● WHAT THE TASK REQUIRES
For the entries that follow, restate word for word the line containing "difficult where there", the line containing "Reselecting the same", and every line that lies between them.
EXERCISE MATERIALS Start Marker
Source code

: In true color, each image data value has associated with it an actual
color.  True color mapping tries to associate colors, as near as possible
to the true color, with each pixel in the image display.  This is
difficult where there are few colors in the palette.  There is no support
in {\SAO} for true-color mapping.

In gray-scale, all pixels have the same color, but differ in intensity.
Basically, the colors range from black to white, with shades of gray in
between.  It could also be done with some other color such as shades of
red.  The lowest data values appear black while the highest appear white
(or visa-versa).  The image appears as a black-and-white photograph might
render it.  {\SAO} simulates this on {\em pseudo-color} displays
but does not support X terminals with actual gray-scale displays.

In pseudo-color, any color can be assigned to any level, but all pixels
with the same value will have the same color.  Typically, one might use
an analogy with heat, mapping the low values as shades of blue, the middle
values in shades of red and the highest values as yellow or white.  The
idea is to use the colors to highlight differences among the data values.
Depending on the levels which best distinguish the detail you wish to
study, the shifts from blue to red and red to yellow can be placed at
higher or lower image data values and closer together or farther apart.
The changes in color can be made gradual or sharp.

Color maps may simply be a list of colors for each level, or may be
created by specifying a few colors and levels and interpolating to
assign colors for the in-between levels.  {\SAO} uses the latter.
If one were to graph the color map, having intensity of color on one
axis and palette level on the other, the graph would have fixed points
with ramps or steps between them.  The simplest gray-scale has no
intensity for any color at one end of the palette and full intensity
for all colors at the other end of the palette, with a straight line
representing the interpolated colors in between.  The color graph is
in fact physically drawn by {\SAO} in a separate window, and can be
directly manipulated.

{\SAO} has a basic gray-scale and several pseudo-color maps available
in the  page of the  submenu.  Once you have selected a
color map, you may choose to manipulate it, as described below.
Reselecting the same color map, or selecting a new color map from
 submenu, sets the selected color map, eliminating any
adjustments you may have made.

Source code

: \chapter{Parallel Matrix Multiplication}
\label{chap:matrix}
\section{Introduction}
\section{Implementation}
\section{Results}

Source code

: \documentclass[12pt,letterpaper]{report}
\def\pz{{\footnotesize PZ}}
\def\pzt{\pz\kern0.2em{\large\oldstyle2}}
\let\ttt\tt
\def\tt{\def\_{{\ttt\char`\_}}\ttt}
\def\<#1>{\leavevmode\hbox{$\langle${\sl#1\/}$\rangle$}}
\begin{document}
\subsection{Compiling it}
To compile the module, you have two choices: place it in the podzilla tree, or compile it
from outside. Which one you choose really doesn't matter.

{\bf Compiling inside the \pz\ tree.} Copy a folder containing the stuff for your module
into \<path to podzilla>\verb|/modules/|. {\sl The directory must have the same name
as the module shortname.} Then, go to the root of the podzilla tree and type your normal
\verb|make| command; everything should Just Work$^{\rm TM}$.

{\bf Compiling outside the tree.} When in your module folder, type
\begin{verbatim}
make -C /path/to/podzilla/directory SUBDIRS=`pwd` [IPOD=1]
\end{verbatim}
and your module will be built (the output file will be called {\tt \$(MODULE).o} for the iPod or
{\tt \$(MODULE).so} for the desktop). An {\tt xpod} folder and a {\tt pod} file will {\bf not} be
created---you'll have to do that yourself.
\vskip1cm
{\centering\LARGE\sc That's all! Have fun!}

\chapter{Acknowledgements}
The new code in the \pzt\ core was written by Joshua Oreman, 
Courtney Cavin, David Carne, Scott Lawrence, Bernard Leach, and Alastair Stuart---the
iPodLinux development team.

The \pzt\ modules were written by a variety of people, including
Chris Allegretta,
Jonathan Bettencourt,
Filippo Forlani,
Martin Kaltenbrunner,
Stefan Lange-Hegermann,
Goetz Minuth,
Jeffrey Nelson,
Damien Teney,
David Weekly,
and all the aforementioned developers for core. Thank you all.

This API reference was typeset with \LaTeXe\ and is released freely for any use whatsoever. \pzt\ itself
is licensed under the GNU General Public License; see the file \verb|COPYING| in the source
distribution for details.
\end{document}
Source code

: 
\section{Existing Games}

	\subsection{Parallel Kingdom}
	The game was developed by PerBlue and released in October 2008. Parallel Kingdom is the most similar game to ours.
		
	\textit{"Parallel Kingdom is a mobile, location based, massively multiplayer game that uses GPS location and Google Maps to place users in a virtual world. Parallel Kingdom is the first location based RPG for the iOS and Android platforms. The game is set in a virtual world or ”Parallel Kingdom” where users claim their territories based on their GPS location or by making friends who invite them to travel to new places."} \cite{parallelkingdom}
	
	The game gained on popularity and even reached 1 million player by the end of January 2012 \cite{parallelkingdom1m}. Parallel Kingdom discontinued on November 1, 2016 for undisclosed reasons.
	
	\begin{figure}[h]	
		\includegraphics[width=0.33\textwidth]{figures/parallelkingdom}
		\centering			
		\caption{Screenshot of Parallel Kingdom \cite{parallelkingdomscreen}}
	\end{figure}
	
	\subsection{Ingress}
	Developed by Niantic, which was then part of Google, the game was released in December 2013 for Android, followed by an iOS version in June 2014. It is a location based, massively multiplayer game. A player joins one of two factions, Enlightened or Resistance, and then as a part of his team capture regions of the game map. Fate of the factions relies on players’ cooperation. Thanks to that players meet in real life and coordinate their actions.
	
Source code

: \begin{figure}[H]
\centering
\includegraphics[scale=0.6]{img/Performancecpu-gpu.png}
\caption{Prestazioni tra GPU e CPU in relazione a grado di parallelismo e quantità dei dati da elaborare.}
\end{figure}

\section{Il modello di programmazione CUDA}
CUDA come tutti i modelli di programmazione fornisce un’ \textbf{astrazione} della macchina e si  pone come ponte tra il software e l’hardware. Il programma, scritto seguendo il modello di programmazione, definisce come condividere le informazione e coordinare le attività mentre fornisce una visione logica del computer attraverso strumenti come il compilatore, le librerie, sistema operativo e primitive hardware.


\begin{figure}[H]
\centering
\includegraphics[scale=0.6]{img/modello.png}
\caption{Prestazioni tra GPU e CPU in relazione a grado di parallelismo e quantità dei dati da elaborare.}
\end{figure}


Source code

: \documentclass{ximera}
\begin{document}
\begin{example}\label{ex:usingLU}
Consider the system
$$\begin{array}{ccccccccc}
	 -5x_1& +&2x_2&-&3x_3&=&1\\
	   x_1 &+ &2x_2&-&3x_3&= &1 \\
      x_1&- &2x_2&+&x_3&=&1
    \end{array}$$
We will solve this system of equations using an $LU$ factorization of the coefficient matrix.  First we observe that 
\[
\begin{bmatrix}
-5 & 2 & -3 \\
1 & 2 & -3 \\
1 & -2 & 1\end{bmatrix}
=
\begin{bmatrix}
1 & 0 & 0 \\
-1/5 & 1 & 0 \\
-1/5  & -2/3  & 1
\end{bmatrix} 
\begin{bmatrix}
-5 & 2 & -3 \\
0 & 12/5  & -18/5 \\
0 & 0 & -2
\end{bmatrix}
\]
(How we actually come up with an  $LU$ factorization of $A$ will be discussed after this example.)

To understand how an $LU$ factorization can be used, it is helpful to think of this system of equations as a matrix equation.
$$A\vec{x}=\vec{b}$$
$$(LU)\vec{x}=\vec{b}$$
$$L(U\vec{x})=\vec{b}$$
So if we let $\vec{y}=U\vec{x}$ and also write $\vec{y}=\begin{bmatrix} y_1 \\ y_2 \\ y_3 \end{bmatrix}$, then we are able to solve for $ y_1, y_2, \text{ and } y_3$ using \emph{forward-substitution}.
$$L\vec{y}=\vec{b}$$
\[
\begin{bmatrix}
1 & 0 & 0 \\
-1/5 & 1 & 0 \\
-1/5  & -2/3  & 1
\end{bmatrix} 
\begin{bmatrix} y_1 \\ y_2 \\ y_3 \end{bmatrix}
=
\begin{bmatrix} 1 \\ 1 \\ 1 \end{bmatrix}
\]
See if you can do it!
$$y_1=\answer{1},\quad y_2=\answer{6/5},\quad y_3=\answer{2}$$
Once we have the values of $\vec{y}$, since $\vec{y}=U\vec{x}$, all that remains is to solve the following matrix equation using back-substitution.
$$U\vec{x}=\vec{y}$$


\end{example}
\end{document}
EXERCISE MATERIALS End Marker
● YOUR SOLUTION
difficult where there are few colors in the palette.  There is no support
in {\SAO} for true-color mapping.

In gray-scale, all pixels have the same color, but differ in intensity.
Basically, the colors range from black to white, with shades of gray in
between.  It could also be done with some other color such as shades of
red.  The lowest data values appear black while the highest appear white
(or visa-versa).  The image appears as a black-and-white photograph might
render it.  {\SAO} simulates this on {\em pseudo-color} displays
but does not support X terminals with actual gray-scale displays.

In pseudo-color, any color can be assigned to any level, but all pixels
with the same value will have the same color.  Typically, one might use
an analogy with heat, mapping the low values as shades of blue, the middle
values in shades of red and the highest values as yellow or white.  The
idea is to use the colors to highlight differences among the data values.
Depending on the levels which best distinguish the detail you wish to
study, the shifts from blue to red and red to yellow can be placed at
higher or lower image data values and closer together or farther apart.
The changes in color can be made gradual or sharp.

Color maps may simply be a list of colors for each level, or may be
created by specifying a few colors and levels and interpolating to
assign colors for the in-between levels.  {\SAO} uses the latter.
If one were to graph the color map, having intensity of color on one
axis and palette level on the other, the graph would have fixed points
with ramps or steps between them.  The simplest gray-scale has no
intensity for any color at one end of the palette and full intensity
for all colors at the other end of the palette, with a straight line
representing the interpolated colors in between.  The color graph is
in fact physically drawn by {\SAO} in a separate window, and can be
directly manipulated.

{\SAO} has a basic gray-scale and several pseudo-color maps available
in the  page of the  submenu.  Once you have selected a
color map, you may choose to manipulate it, as described below.
Reselecting the same color map, or selecting a new color map from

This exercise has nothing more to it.